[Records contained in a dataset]
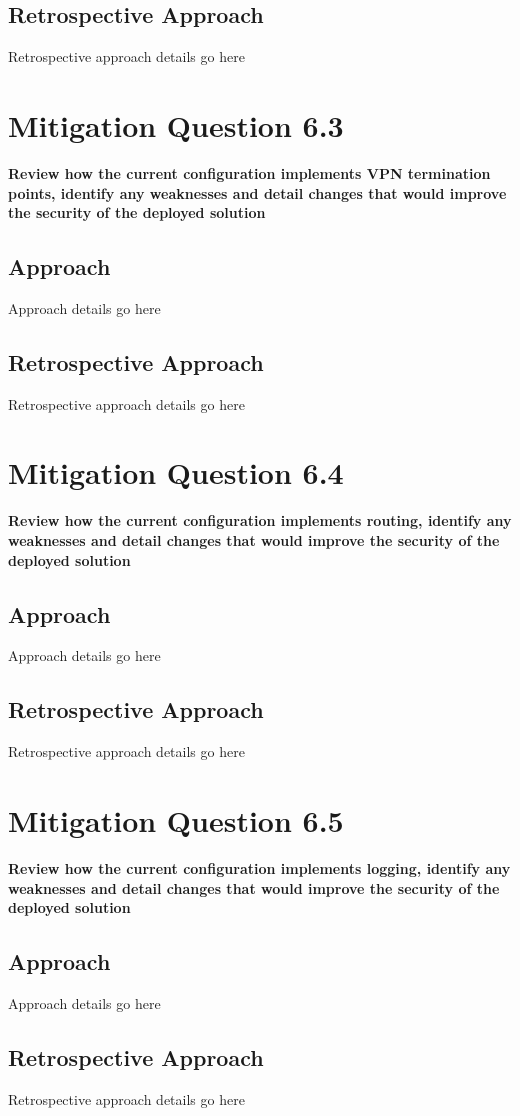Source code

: \subsection{Retrospective Approach}
Retrospective approach details go here

\section{Mitigation Question 6.3}
\textbf{Review how the current configuration implements VPN termination points,
identify any weaknesses and detail changes that would improve the security of
the deployed solution}
\subsection{Approach}
Approach details go here
\subsection{Retrospective Approach}
Retrospective approach details go here

\section{Mitigation Question 6.4}
\textbf{Review how the current configuration implements routing, identify any
weaknesses and detail changes that would improve the security of the deployed
solution}
\subsection{Approach}
Approach details go here
\subsection{Retrospective Approach}
Retrospective approach details go here

\section{Mitigation Question 6.5}
\textbf{Review how the current configuration implements logging, identify any
weaknesses and detail changes that would improve the security of the deployed
solution}
\subsection{Approach}
Approach details go here
\subsection{Retrospective Approach}
Retrospective approach details go here
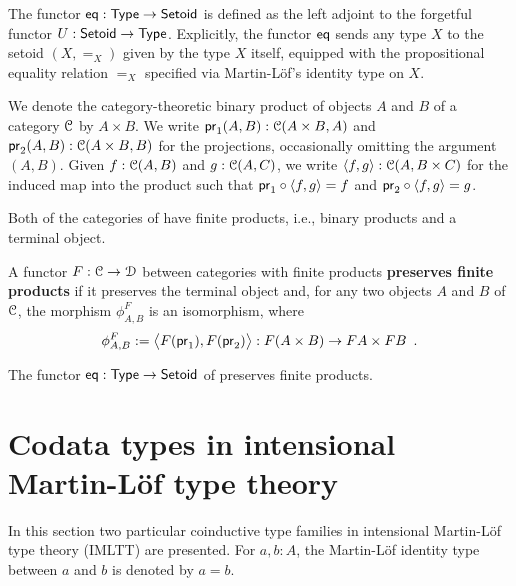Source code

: \documentclass[a4paper,USenglish]{lipics}
\newcommand{\fat}[1]{\textbf{#1}}
\begin{document}
\begin{defn}
\label{def:eq}
 The functor $\eq : \Set\to\Setoid$ is defined as the left adjoint to the forgetful functor $U : \Setoid \to \Set$.
  Explicitly, the functor $\eq$ sends any type $X$ to the setoid $(X,=_X)$ given by the type $X$ itself, equipped
  with the propositional equality relation $=_X$ specified via Martin-L\"of's identity type on $X$.
\end{defn}


\begin{rem}
  We denote the category-theoretic binary product of objects $A$ and $B$ of a category $\C$ by $A\times B$.
  We write $\pr_1(A,B) : \C(A\times B, A)$ and $\pr_2(A,B) :\C(A\times B, B)$ for the projections, occasionally omitting the 
  argument $(A,B)$.
  Given $f : \C(A, B)$ and $g : \C(A,C)$, we write $\langle f,g\rangle : \C(A,B\times C)$ for the induced map into the product such that
  $\comp{\langle f,g\rangle}{\pr_1} = f$ and $\comp{\langle f,g\rangle}{\pr_2} = g$.
\end{rem}

Both of the categories of  have finite products, i.e., binary products and a terminal object.

\begin{defn}
\label{def:monoidal_functor}
 A functor $F:\C\to\D$ between categories with finite products \fat{preserves finite products} if it preserves the terminal object and,
 for any two objects $A$ and $B$ of $\C$,
  the morphism $\phi^F_{A,B}$ is an isomorphism, where
 \[ \phi^F_{A,B} := \bigl\langle F(\pr_1), F(\pr_2) \bigr\rangle : F(A \times B) \to FA\times FB \enspace . \] %
\end{defn}

\begin{ex}
  The functor $\eq: \Set \to \Setoid$ of  preserves finite products.
\end{ex}


\section{Codata types in intensional Martin-L\"of type theory}\label{sec:tri}

In this section two particular coinductive type families in intensional Martin-L\"of type theory (IMLTT) \parencite{martin_lof} are presented.
For $a,b : A$, the Martin-L\"of identity type between $a$ and $b$ is denoted by $a = b$.
\end{document}
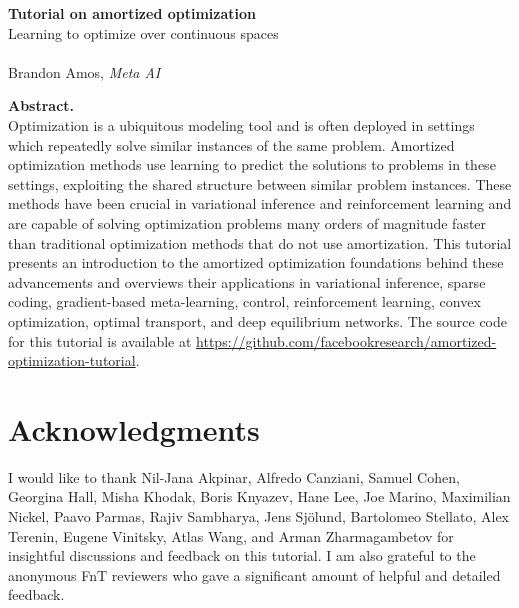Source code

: \documentclass[oneside,11pt]{book}
\begin{document}
\begin{titlepage}
\thispagestyle{empty}
\begin{center}
\textbf{\Large Tutorial on amortized optimization} \\
{\large Learning to optimize over continuous spaces} \\~\\
Brandon Amos, \emph{Meta AI}
\end{center}

\vspace{0.9cm}
\noindent\textbf{Abstract.} \\
Optimization is a ubiquitous modeling tool and is often
deployed in settings which repeatedly solve similar
instances of the same problem.
Amortized optimization methods use learning to predict the solutions to
problems in these settings, exploiting the shared structure
between similar problem instances.
These methods have been crucial in variational inference
and reinforcement learning and are capable of solving
optimization problems many orders of magnitude faster
than traditional optimization methods that do not use amortization.
This tutorial presents an introduction to the amortized optimization
foundations behind these advancements and overviews
their applications in variational inference, sparse coding,
gradient-based meta-learning, control, reinforcement learning,
convex optimization, optimal transport, and deep equilibrium networks.
The source code for this tutorial is available at
{\footnotesize\url{https://github.com/facebookresearch/amortized-optimization-tutorial}}.
\end{titlepage}

\setcounter{tocdepth}{1}
\tableofcontents







\newpage
\section*{Acknowledgments}
I would like to thank
Nil-Jana Akpinar,
Alfredo Canziani,
Samuel Cohen,
Georgina Hall,
Misha Khodak,
Boris Knyazev,
Hane Lee,
Joe Marino,
Maximilian Nickel,
Paavo Parmas,
Rajiv Sambharya,
Jens Sj\"olund,
Bartolomeo Stellato,
Alex Terenin,
Eugene Vinitsky,
Atlas Wang,
and
Arman Zharmagambetov
for insightful discussions
and feedback on this tutorial.
I am also grateful to the anonymous FnT reviewers
who gave a significant amount of helpful and
detailed feedback.

{\footnotesize}
\end{document}
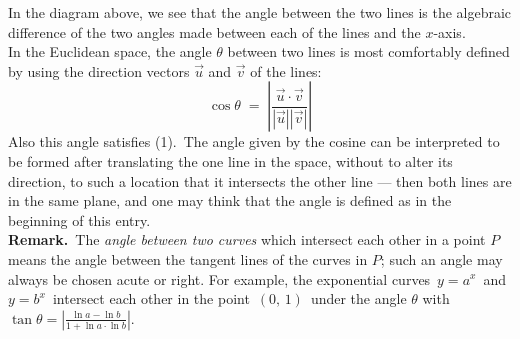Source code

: \documentclass[12pt]{article}
\theoremstyle{definition}
\begin{document}
In the diagram above, we see that the angle between the two lines is the algebraic difference of the two angles made between each of the lines and the $x$-axis.\\

In the Euclidean space, the angle $\theta$ between two lines is most comfortably defined by using the direction vectors $\vec{u}$ and $\vec{v}$ of the lines:
$$\cos\theta \;=\; \left|\frac{\vec{u}\cdot\vec{v}}{|\vec{u}||\vec{v}|}\right|$$
Also this angle satisfies (1).\, The angle given by the cosine can be interpreted to be formed after translating the one line in the space, without to alter its direction, to such a location that it intersects the other line --- then both lines are in the same plane, and one may think that the angle is defined as in the beginning of this entry. \\

\textbf{Remark.}\, The {\em angle between two curves} which intersect each other in a point $P$ means the angle between the tangent lines of the curves in $P$; such an angle may always be chosen acute or right.  For example, the exponential curves \,$y = a^x$\, and\, $y = b^x$\, intersect each other in the point \,$(0,\,1)$\, under the angle $\theta$ with\, $\tan\theta = 
|\frac{\ln{a}-\ln{b}}{1+\ln{a}\cdot\ln{b}}|$.
\end{document}
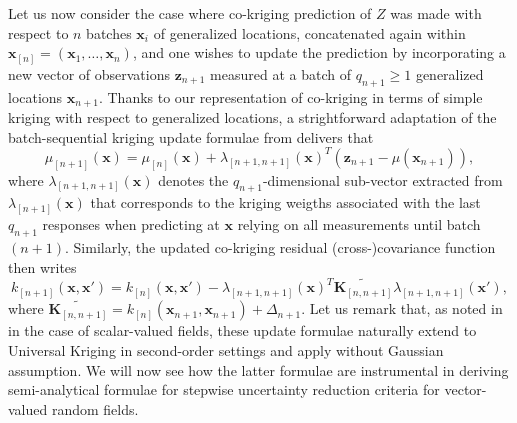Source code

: \documentclass[aoas]{imsart}
\begin{document}
Let us now consider the case where co-kriging prediction of $Z$ was made with respect to $n$ batches $\bm{x}_i$ of generalized locations, concatenated again within
$\bm{x}_{[n]}=(\bm{x}_1,\dots, \bm{x}_n)$, and one wishes to update the prediction by incorporating a new vector of observations $\mathbf{z}_{n+1}$ measured at a batch of $q_{n+1} \geq 1$ generalized locations $\bm{x}_{n+1}$.
Thanks to our representation of co-kriging in terms of simple kriging with respect to generalized locations, a strightforward adaptation of the batch-sequential kriging update formulae from \citep{Chevalier.etal2013a} delivers that
% 
\begin{equation}\label{eq:meanCoK}
\mu_{[n+1]}(\bm{x})=\mu_{[n]}(\bm{x})+\lambda_{[n+1,n+1]}(\bm{x})^T (\mathbf{z}_{n+1}-\mu(\bm{x}_{n+1})),
\end{equation}
where $\lambda_{[n+1,n+1]}(\bm{x})$ denotes the $q_{n+1}$-dimensional sub-vector extracted from
$\lambda_{[n+1]}(\bm{x})$ that corresponds to the kriging weigths associated with the last $q_{n+1}$ responses when 
predicting at $\bm{x}$ relying on all measurements until batch $(n+1)$.
Similarly, the updated co-kriging residual (cross-)covariance function then writes
\begin{equation}\label{eq:varCoK}
k_{[n+1]}(\bm{x},\bm{x}')=k_{[n]}(\bm{x},\bm{x}')-\lambda_{[n+1,n+1]}(\bm{x})^T 
\widetilde{\bm{K}_{[n,n+1]}}
\lambda_{{[n+1,n+1]}}(\bm{x}'),
\end{equation}
%
where $\widetilde{\bm{K}_{[n,n+1]}}=k_{[n]}(\bm{x}_{n+1}, \bm{x}_{n+1})+\Delta_{n+1}$.
Let us remark that, as noted in \citep{Chevalier2015} in the case of scalar-valued fields, these update formulae naturally 
extend to Universal Kriging in second-order settings and apply without Gaussian assumption. We will now see how the latter formulae are instrumental in deriving semi-analytical formulae for stepwise uncertainty reduction criteria for 
vector-valued random fields.
\end{document}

## WHAT IS EXPECTED
Count, and answer with the number only: how many lines of the data include the string "identity"?

## ANSWER TO THE PROBLEM
2